Trout in your Garden Pond
Trout require a large, deep pond due to their low upper lethal temperature limit (this means that they do not tolerate high heat very well). A pond with these qualities will provide areas of refuge for the fish to seek out in order to stay cool enough. In addition, trout have a high oxygen requirement and a low tolerance for ammonia. However, the good news is, aeration and a standard koi filtration system should get around this. Ensuring that you are careful not to overstock your pond is also important for the wellbeing of the trout to make sure that they retain their preferable lower body temperature at all times.
In terms of temperament, trout are wild and predatory cold water fish. This can pose problems in a pond, as trout of any size will fin-nip, which could lead to fish deformities and even deaths over time as the recipient fish will become stressed.
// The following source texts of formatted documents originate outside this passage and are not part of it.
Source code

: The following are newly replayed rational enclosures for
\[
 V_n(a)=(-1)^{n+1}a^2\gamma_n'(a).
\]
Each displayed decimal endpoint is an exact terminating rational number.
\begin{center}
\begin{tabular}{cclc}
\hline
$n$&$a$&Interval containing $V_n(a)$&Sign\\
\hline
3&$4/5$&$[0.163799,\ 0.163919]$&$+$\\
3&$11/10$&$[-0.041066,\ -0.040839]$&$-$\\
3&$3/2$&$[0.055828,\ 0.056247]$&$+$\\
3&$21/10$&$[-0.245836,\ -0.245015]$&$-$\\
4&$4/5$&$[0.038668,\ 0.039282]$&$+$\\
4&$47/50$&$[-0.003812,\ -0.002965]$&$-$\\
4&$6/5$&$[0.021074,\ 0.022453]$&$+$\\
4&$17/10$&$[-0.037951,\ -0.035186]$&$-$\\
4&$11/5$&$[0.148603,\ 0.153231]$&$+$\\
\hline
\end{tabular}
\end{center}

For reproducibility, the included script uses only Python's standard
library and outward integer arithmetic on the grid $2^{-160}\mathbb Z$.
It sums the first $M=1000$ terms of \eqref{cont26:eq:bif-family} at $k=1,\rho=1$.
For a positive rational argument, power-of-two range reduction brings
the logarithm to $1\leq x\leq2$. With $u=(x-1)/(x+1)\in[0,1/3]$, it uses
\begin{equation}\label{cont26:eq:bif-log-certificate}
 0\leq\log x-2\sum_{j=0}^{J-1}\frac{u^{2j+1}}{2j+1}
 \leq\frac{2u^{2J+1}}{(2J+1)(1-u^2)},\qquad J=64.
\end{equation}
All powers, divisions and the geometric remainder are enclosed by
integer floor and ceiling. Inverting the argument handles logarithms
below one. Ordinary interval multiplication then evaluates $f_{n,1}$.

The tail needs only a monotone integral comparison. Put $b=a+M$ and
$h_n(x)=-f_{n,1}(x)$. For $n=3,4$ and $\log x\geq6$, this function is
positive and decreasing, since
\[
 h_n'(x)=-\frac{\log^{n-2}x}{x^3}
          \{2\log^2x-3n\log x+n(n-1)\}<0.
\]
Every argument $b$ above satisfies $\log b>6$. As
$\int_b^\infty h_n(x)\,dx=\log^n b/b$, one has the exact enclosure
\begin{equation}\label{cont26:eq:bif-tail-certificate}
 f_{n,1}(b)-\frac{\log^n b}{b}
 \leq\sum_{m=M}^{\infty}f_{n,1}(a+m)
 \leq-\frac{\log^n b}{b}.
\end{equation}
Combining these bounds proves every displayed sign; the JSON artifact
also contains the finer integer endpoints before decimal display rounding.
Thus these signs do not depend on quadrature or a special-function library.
Koi, however, are not predatory fish and will therefore live peacefully amongst themselves in a pond.
On the other hand, given an adequate setup, trout could make a fantastic addition to your garden pond. Trout would thrive in a large, deep, low density pond with good aeration and filtration, with the added bonus that when grown on, they would make a lovely fresh meal as well as a pretty fish to admire in the pond during the process. Trout flesh is considered to be tasty generally, despite being fairly bony, but the diet of the trout influences its taste. For example, a trout brought up on a crustacean based diet is considered tastier than a trout raised on an insect-based diet. This may be something to consider if you are planning to eat your trout.
Trout in the wild:
For the most part, wild trout live exclusively in freshwater lakes and rivers, meaning that a pond habitat meeting the trout’s specific requirements would be a fairly natural environment for them in captivity. There is an abundance of varying patterns and colourations within the species, depending on sub-species and environment. The trout’s colourations primarily act as a camouflage, adapting to each new environment, which could be a disadvantage in captivity purely from an aesthetic point of view when compared to the colourations of the koi carp for example. Koi are known for their vivid, prominent colourations and markings, whereas trout are not generally regarded as particularly colourful cold water fish. The good news is that trout in lakes or smaller streams tend to have more vivid colourations in general, meaning that in a pond environment they may show more pronounced colour and markings, but not necessarily to the standard of a koi carp.
Trout or Koi Carp?
To answer this question, it is best to look at what you intend to use your pond for. Do you want your pond’s purpose to be fully observational and aesthetic? Or would you like the added practicality of being able to produce food out of your pond whilst compromising on the visual quality of the fish?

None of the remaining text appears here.